Raw data Start Marker

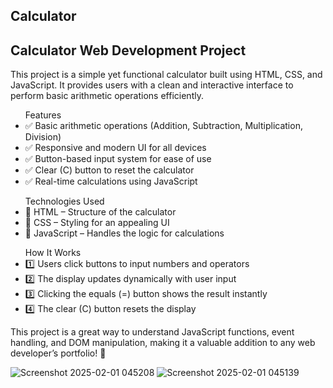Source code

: ## Calculator
<h2>Calculator Web Development Project</h2>
<p>This project is a simple yet functional calculator built using HTML, CSS, and JavaScript. It provides users with a clean and interactive interface to perform basic arithmetic operations efficiently.</p>

<ul>Features
<li>✅ Basic arithmetic operations (Addition, Subtraction, Multiplication, Division)</li>
<li>✅ Responsive and modern UI for all devices</li>
<li>✅ Button-based input system for ease of use</li>
<li>✅ Clear (C) button to reset the calculator</li>
<li> ✅ Real-time calculations using JavaScript</li>
</ul>

<ul>Technologies Used
<li>🔹 HTML – Structure of the calculator</li>
<li>🔹 CSS – Styling for an appealing UI</li>
<li>🔹 JavaScript – Handles the logic for calculations</li>
</ul>

<ul>How It Works
<li>1️⃣ Users click buttons to input numbers and operators</li>
<li>2️⃣ The display updates dynamically with user input</li>
<li>3️⃣ Clicking the equals (=) button shows the result instantly</li>
<li>4️⃣ The clear (C) button resets the display</li>
</ul>

<p>This project is a great way to understand JavaScript functions, event handling, and DOM manipulation, making it a valuable addition to any web developer’s portfolio! 🚀</p>

![Screenshot 2025-02-01 045208](https://github.com/user-attachments/assets/e1f7e8fb-ccd4-4e1d-b6b1-da3b4e122fd2)
![Screenshot 2025-02-01 045139](https://github.com/user-attachments/assets/cff7a5e1-3073-4bd5-8cc4-0957d68cc4a8)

Raw data End Marker

> [Instructions for the task]:
Copy the whole listing exactly, excluding the pictures in it.

> [Output for this task]:
Source code

: ## Calculator
<h2>Calculator Web Development Project</h2>
<p>This project is a simple yet functional calculator built using HTML, CSS, and JavaScript. It provides users with a clean and interactive interface to perform basic arithmetic operations efficiently.</p>

<ul>Features
<li>✅ Basic arithmetic operations (Addition, Subtraction, Multiplication, Division)</li>
<li>✅ Responsive and modern UI for all devices</li>
<li>✅ Button-based input system for ease of use</li>
<li>✅ Clear (C) button to reset the calculator</li>
<li> ✅ Real-time calculations using JavaScript</li>
</ul>

<ul>Technologies Used
<li>🔹 HTML – Structure of the calculator</li>
<li>🔹 CSS – Styling for an appealing UI</li>
<li>🔹 JavaScript – Handles the logic for calculations</li>
</ul>

<ul>How It Works
<li>1️⃣ Users click buttons to input numbers and operators</li>
<li>2️⃣ The display updates dynamically with user input</li>
<li>3️⃣ Clicking the equals (=) button shows the result instantly</li>
<li>4️⃣ The clear (C) button resets the display</li>
</ul>

<p>This project is a great way to understand JavaScript functions, event handling, and DOM manipulation, making it a valuable addition to any web developer’s portfolio! 🚀</p>

![Screenshot 2025-02-01 045208](https://github.com/user-attachments/assets/e1f7e8fb-ccd4-4e1d-b6b1-da3b4e122fd2)
![Screenshot 2025-02-01 045139](https://github.com/user-attachments/assets/cff7a5e1-3073-4bd5-8cc4-0957d68cc4a8)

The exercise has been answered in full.